Data shown:
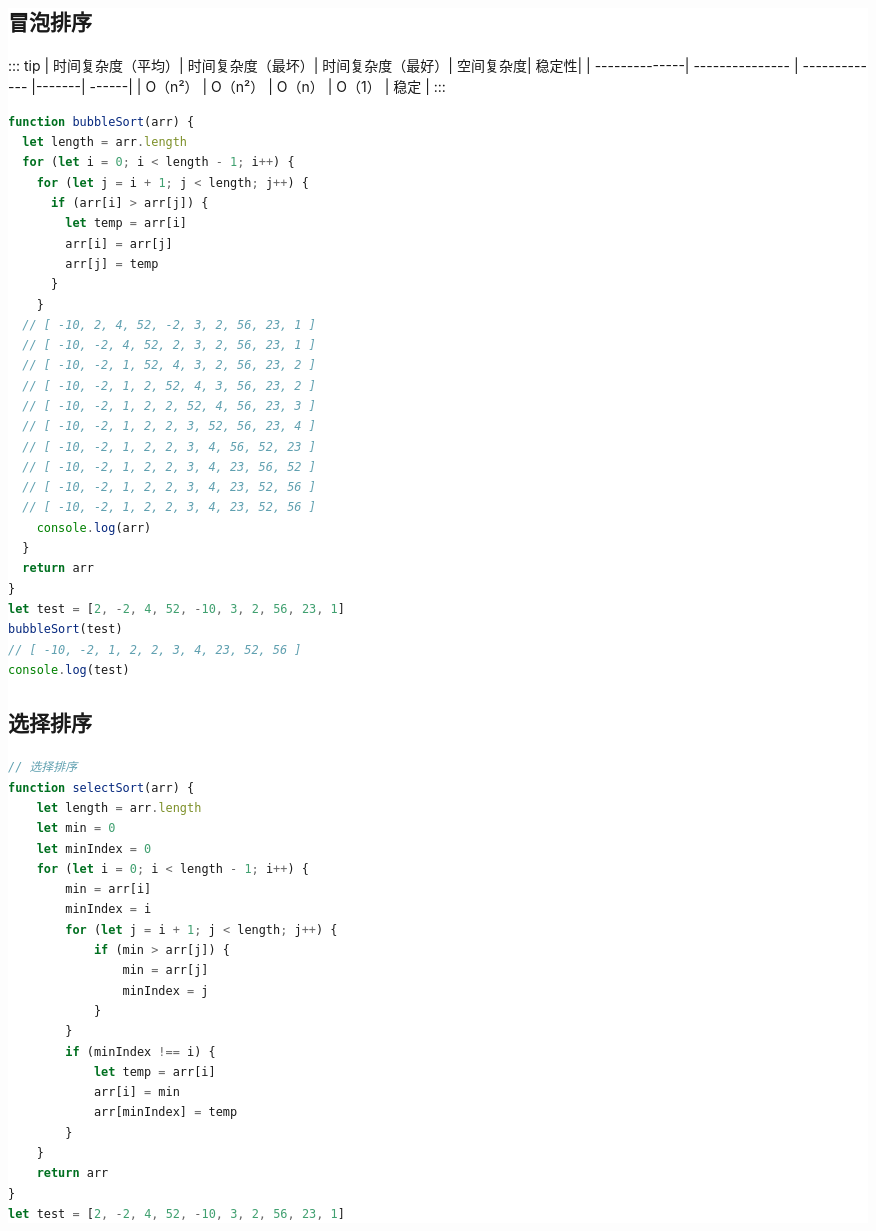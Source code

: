## 冒泡排序
::: tip
| 时间复杂度（平均）| 时间复杂度（最坏）| 时间复杂度（最好）| 空间复杂度| 稳定性|
| --------------| --------------- | -------------  |-------| ------|
|     O（n²）    | O（n²）         | O（n）          | O（1）  | 稳定 |
:::
```js
function bubbleSort(arr) {
  let length = arr.length
  for (let i = 0; i < length - 1; i++) {
    for (let j = i + 1; j < length; j++) {
      if (arr[i] > arr[j]) {
        let temp = arr[i]
        arr[i] = arr[j]
        arr[j] = temp
      }
    }
  // [ -10, 2, 4, 52, -2, 3, 2, 56, 23, 1 ]
  // [ -10, -2, 4, 52, 2, 3, 2, 56, 23, 1 ]
  // [ -10, -2, 1, 52, 4, 3, 2, 56, 23, 2 ]
  // [ -10, -2, 1, 2, 52, 4, 3, 56, 23, 2 ]
  // [ -10, -2, 1, 2, 2, 52, 4, 56, 23, 3 ]
  // [ -10, -2, 1, 2, 2, 3, 52, 56, 23, 4 ]
  // [ -10, -2, 1, 2, 2, 3, 4, 56, 52, 23 ]
  // [ -10, -2, 1, 2, 2, 3, 4, 23, 56, 52 ]
  // [ -10, -2, 1, 2, 2, 3, 4, 23, 52, 56 ]
  // [ -10, -2, 1, 2, 2, 3, 4, 23, 52, 56 ]
    console.log(arr)
  }
  return arr
}
let test = [2, -2, 4, 52, -10, 3, 2, 56, 23, 1]
bubbleSort(test)
// [ -10, -2, 1, 2, 2, 3, 4, 23, 52, 56 ]
console.log(test)
```
## 选择排序
```js
// 选择排序
function selectSort(arr) {
    let length = arr.length
    let min = 0
    let minIndex = 0
    for (let i = 0; i < length - 1; i++) {
        min = arr[i]
        minIndex = i
        for (let j = i + 1; j < length; j++) {
            if (min > arr[j]) {
                min = arr[j]
                minIndex = j
            }
        }
        if (minIndex !== i) {
            let temp = arr[i]
            arr[i] = min
            arr[minIndex] = temp
        }
    }
    return arr
}
let test = [2, -2, 4, 52, -10, 3, 2, 56, 23, 1]
```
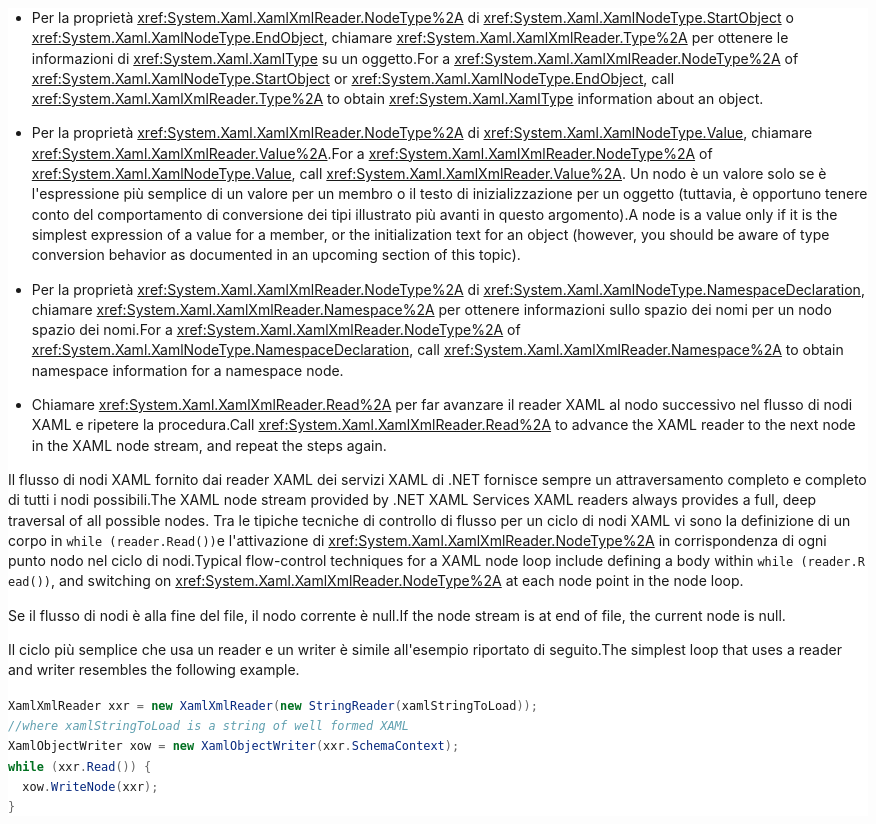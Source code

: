   - <span data-ttu-id="37cf9-143">Per la proprietà <xref:System.Xaml.XamlXmlReader.NodeType%2A> di <xref:System.Xaml.XamlNodeType.StartObject> o <xref:System.Xaml.XamlNodeType.EndObject>, chiamare <xref:System.Xaml.XamlXmlReader.Type%2A> per ottenere le informazioni di <xref:System.Xaml.XamlType> su un oggetto.</span><span class="sxs-lookup"><span data-stu-id="37cf9-143">For a <xref:System.Xaml.XamlXmlReader.NodeType%2A> of <xref:System.Xaml.XamlNodeType.StartObject> or <xref:System.Xaml.XamlNodeType.EndObject>, call <xref:System.Xaml.XamlXmlReader.Type%2A> to obtain <xref:System.Xaml.XamlType> information about an object.</span></span>

  - <span data-ttu-id="37cf9-144">Per la proprietà <xref:System.Xaml.XamlXmlReader.NodeType%2A> di <xref:System.Xaml.XamlNodeType.Value>, chiamare <xref:System.Xaml.XamlXmlReader.Value%2A>.</span><span class="sxs-lookup"><span data-stu-id="37cf9-144">For a <xref:System.Xaml.XamlXmlReader.NodeType%2A> of <xref:System.Xaml.XamlNodeType.Value>, call <xref:System.Xaml.XamlXmlReader.Value%2A>.</span></span> <span data-ttu-id="37cf9-145">Un nodo è un valore solo se è l'espressione più semplice di un valore per un membro o il testo di inizializzazione per un oggetto (tuttavia, è opportuno tenere conto del comportamento di conversione dei tipi illustrato più avanti in questo argomento).</span><span class="sxs-lookup"><span data-stu-id="37cf9-145">A node is a value only if it is the simplest expression of a value for a member, or the initialization text for an object (however, you should be aware of type conversion behavior as documented in an upcoming section of this topic).</span></span>

  - <span data-ttu-id="37cf9-146">Per la proprietà <xref:System.Xaml.XamlXmlReader.NodeType%2A> di <xref:System.Xaml.XamlNodeType.NamespaceDeclaration>, chiamare <xref:System.Xaml.XamlXmlReader.Namespace%2A> per ottenere informazioni sullo spazio dei nomi per un nodo spazio dei nomi.</span><span class="sxs-lookup"><span data-stu-id="37cf9-146">For a <xref:System.Xaml.XamlXmlReader.NodeType%2A> of <xref:System.Xaml.XamlNodeType.NamespaceDeclaration>, call <xref:System.Xaml.XamlXmlReader.Namespace%2A> to obtain namespace information for a namespace node.</span></span>

- <span data-ttu-id="37cf9-147">Chiamare <xref:System.Xaml.XamlXmlReader.Read%2A> per far avanzare il reader XAML al nodo successivo nel flusso di nodi XAML e ripetere la procedura.</span><span class="sxs-lookup"><span data-stu-id="37cf9-147">Call <xref:System.Xaml.XamlXmlReader.Read%2A> to advance the XAML reader to the next node in the XAML node stream, and repeat the steps again.</span></span>

<span data-ttu-id="37cf9-148">Il flusso di nodi XAML fornito dai reader XAML dei servizi XAML di .NET fornisce sempre un attraversamento completo e completo di tutti i nodi possibili.</span><span class="sxs-lookup"><span data-stu-id="37cf9-148">The XAML node stream provided by .NET XAML Services XAML readers always provides a full, deep traversal of all possible nodes.</span></span> <span data-ttu-id="37cf9-149">Tra le tipiche tecniche di controllo di flusso per un ciclo di nodi XAML vi sono la definizione di un corpo in `while (reader.Read())`e l'attivazione di <xref:System.Xaml.XamlXmlReader.NodeType%2A> in corrispondenza di ogni punto nodo nel ciclo di nodi.</span><span class="sxs-lookup"><span data-stu-id="37cf9-149">Typical flow-control techniques for a XAML node loop include defining a body within `while (reader.Read())`, and switching on <xref:System.Xaml.XamlXmlReader.NodeType%2A> at each node point in the node loop.</span></span>

<span data-ttu-id="37cf9-150">Se il flusso di nodi è alla fine del file, il nodo corrente è null.</span><span class="sxs-lookup"><span data-stu-id="37cf9-150">If the node stream is at end of file, the current node is null.</span></span>

<span data-ttu-id="37cf9-151">Il ciclo più semplice che usa un reader e un writer è simile all'esempio riportato di seguito.</span><span class="sxs-lookup"><span data-stu-id="37cf9-151">The simplest loop that uses a reader and writer resembles the following example.</span></span>

```csharp
XamlXmlReader xxr = new XamlXmlReader(new StringReader(xamlStringToLoad));
//where xamlStringToLoad is a string of well formed XAML
XamlObjectWriter xow = new XamlObjectWriter(xxr.SchemaContext);
while (xxr.Read()) {
  xow.WriteNode(xxr);
}
```

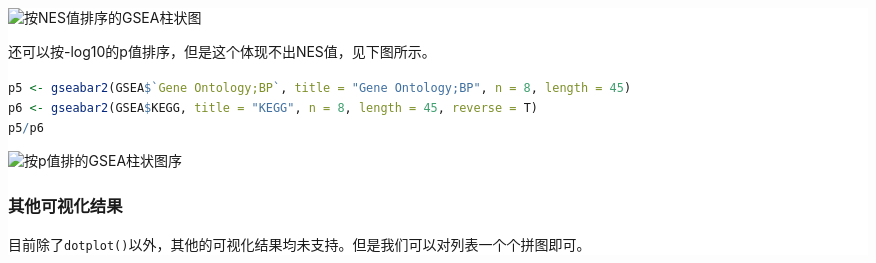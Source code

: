 ![按NES值排序的GSEA柱状图](/figures/course/2022-11-20-multi-gsea/multi-gsea/gseabar-1.png)

还可以按-log10的p值排序，但是这个体现不出NES值，见下图所示。


```r
p5 <- gseabar2(GSEA$`Gene Ontology;BP`, title = "Gene Ontology;BP", n = 8, length = 45)
p6 <- gseabar2(GSEA$KEGG, title = "KEGG", n = 8, length = 45, reverse = T)
p5/p6
```

![按p值排的GSEA柱状图序](/figures/course/2022-11-20-multi-gsea/multi-gsea/gseabar2-1.png)

### 其他可视化结果

目前除了`dotplot()`以外，其他的可视化结果均未支持。但是我们可以对列表一个个拼图即可。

Prompt:
Show every line above in which the word "xamlStringToLoad" appears.

Exercise solution:
XamlXmlReader xxr = new XamlXmlReader(new StringReader(xamlStringToLoad));
//where xamlStringToLoad is a string of well formed XAML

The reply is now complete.